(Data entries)
= = = = =
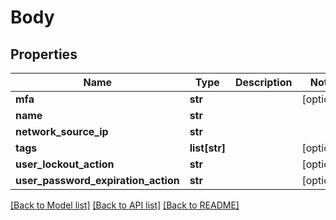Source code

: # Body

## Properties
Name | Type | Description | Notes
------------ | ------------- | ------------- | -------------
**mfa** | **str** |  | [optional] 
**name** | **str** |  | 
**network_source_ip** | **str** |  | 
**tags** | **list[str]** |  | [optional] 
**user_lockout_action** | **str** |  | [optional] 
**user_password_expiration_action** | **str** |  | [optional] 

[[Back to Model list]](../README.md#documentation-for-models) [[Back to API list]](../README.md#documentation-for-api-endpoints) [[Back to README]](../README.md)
= = = = =
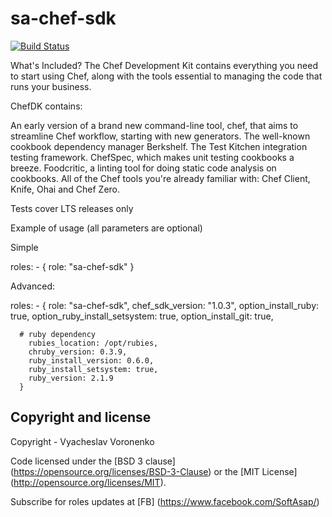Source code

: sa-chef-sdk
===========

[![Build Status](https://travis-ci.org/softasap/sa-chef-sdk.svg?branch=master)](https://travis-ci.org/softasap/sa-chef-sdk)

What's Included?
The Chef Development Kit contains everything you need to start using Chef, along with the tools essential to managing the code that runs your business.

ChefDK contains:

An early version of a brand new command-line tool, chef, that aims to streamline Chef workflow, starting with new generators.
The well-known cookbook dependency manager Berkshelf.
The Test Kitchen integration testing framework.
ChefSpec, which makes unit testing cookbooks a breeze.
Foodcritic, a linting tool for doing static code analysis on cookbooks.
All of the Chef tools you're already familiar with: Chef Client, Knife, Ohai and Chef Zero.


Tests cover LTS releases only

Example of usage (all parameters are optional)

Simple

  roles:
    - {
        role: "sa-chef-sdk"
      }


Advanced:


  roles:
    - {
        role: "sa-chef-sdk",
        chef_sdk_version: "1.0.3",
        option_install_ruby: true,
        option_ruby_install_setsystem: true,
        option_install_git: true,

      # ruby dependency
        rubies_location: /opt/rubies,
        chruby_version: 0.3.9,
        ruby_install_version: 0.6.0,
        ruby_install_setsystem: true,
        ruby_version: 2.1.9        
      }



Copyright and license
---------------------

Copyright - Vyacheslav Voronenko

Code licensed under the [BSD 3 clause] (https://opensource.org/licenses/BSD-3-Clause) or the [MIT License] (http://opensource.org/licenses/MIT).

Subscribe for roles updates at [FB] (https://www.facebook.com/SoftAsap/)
= = = = =
## What is expected:
Collect each line above holding the string "list".

## Reply:
**tags** | **list[str]** |  | [optional] 
[[Back to Model list]](../README.md#documentation-for-models) [[Back to API list]](../README.md#documentation-for-api-endpoints) [[Back to README]](../README.md)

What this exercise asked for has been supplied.